En tout cas, cette réforme est vouée à l’échec sur une grande partie du territoire national, si ce problème n’est pas résolu, et il ne l’est pas par les dispositions décrites dans l’étude d’impact, de la page 27 à la page 31, qui sont un chef-d’œuvre de la haute technocratie ! (M. le garde des sceaux sourit.)

Mais revenons aux questions basiques.

Rappelons que la garde à vue était absente du code d’instruction criminelle. Apparue dans le décret du 20 mai 1903, elle fut réglementée par l’État français dans sa circulaire du 23 septembre 1943. J’ai rappelé, dans le cadre de la discussion de la question orale avec débat que j’avais posée sur ce sujet, la déclaration de Maurice Schumann, le 25 juin 1957, à l'Assemblée nationale : « Il me paraît inconcevable que nous introduisions dans notre code de procédure pénale cet élément de répression […], à savoir que le délai de garde à vue n’est pas le délai nécessaire pour conduire au juge mais le délai pendant lequel on commence en fait et sans garantie l’instruction du procès. »

Cette question est toujours au cœur du débat, et vous ne pourrez durablement, monsieur le garde des sceaux, différer l’examen de la question du statut du parquet et la recherche d’une solution qui soit en conformité avec l’article 5 de la Convention européenne, ce qui a clairement été posé, en dépit de toutes les interprétations que vous nous avez données,…

M. Michel Mercier, garde des sceaux.
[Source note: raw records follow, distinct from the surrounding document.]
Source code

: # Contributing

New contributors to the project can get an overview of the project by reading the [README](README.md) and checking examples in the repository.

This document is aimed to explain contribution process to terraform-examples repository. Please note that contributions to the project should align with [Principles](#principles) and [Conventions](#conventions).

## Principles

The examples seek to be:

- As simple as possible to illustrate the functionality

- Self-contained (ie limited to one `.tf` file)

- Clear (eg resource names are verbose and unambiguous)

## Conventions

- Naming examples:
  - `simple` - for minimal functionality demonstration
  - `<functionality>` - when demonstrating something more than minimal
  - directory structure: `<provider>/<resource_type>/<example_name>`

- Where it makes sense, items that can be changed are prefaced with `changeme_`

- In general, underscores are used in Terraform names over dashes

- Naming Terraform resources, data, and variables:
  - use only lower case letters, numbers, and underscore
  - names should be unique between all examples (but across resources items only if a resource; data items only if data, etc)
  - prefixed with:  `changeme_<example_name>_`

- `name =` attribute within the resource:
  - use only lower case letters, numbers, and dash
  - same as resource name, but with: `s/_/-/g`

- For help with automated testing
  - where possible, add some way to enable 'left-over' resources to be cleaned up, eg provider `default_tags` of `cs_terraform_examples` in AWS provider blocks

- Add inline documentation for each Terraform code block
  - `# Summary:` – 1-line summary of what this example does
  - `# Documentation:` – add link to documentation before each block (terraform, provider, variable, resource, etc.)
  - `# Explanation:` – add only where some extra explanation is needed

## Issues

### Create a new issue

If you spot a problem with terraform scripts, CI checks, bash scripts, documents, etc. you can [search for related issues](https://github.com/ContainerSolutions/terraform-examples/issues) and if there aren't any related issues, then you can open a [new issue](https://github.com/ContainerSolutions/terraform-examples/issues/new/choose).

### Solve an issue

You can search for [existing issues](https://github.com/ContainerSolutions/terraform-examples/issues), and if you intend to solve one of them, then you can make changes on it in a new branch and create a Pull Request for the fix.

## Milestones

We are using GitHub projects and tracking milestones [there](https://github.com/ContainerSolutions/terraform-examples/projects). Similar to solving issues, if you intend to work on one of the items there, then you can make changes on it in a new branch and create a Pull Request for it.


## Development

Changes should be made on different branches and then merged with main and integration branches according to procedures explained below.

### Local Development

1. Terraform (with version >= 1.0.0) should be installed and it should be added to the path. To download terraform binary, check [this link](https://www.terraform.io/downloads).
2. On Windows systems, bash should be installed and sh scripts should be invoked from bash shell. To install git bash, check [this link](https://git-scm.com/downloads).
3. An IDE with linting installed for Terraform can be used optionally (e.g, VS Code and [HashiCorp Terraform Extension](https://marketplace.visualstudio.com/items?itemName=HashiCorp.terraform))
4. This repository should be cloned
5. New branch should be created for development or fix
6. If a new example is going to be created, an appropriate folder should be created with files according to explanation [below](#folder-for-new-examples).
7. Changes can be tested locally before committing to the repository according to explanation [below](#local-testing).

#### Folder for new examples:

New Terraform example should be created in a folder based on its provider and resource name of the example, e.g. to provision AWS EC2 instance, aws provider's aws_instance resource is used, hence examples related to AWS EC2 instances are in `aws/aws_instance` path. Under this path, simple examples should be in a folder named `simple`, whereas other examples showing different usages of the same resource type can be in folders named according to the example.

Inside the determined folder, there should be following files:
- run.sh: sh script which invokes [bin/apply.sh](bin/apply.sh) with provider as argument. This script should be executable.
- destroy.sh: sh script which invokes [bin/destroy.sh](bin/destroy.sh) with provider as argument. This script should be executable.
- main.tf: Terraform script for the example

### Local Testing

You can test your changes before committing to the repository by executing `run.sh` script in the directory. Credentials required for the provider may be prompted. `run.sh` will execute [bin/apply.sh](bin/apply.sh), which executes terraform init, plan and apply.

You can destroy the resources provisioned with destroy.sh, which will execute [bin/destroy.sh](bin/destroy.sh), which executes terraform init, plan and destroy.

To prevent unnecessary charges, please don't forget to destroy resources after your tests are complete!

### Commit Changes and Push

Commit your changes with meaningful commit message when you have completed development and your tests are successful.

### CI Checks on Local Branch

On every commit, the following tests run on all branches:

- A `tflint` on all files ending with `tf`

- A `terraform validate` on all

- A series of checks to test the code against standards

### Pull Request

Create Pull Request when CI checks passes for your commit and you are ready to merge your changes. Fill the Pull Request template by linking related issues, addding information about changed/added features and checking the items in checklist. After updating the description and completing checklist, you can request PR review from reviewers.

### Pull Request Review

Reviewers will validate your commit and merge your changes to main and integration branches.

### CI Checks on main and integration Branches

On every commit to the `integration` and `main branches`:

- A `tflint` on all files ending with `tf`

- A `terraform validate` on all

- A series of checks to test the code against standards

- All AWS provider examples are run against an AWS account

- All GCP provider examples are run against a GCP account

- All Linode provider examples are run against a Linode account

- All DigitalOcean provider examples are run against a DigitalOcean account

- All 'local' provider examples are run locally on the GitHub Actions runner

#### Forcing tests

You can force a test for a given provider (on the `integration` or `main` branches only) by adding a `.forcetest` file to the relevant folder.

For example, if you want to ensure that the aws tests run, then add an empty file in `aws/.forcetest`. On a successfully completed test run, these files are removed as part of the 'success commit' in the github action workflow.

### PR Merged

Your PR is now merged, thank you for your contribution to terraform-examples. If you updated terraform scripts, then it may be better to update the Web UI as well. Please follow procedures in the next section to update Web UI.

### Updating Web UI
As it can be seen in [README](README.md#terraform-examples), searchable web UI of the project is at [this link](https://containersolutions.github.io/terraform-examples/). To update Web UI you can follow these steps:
Oh !

M. Jacques Mézard. … dans l’arrêt Moulin c. France du 23 novembre 2010,…

M. Jacques Mézard. … et encore davantage dans l’arrêt du 15 décembre 2010 de la Cour de cassation : « C’est à tort que la chambre de l’instruction a retenu que le ministère public est une autorité judiciaire au sens de l’article 5 […] de la Convention européenne des droits de l’homme,…

M. Michel Mercier, garde des sceaux. C’est ce que j’ai dit !

M. Jacques Mézard. Je vous l’accorde !

… alors qu’il ne présente pas les garanties d’indépendance et d’impartialité requises par ce texte et qu’il est partie poursuivante. »

Allez-vous encore longtemps faire de la résistance, jouer la montre, utiliser les jurés populaires comme écran de fumée ? (M. le garde des sceaux s’esclaffe.)

Vous n’échapperez pas à l’application du principe acquis selon lequel les atteintes d’une importance minimale aux libertés fondamentales doivent être autorisées ou contrôlées par un juge du siège indépendant du pouvoir politique. Or le ministère public est statutairement soumis au ministère de la justice. Il ne peut être chargé de contrôler les gardes à vue, d’autant qu’il a la qualité de partie poursuivante. En outre, vous le savez comme moi, depuis des années, il ne contrôle aucunement les gardes à vue (M. le garde des sceaux s’exclame.), car elles sont beaucoup trop nombreuses. Ce que je viens de dire a d’ailleurs été évoqué à la page 34 de l’excellent rapport d’information de nos collègues Jean-René Lecerf et Jean-Pierre Michel sur l’évolution du régime de l’enquête et de l’instruction.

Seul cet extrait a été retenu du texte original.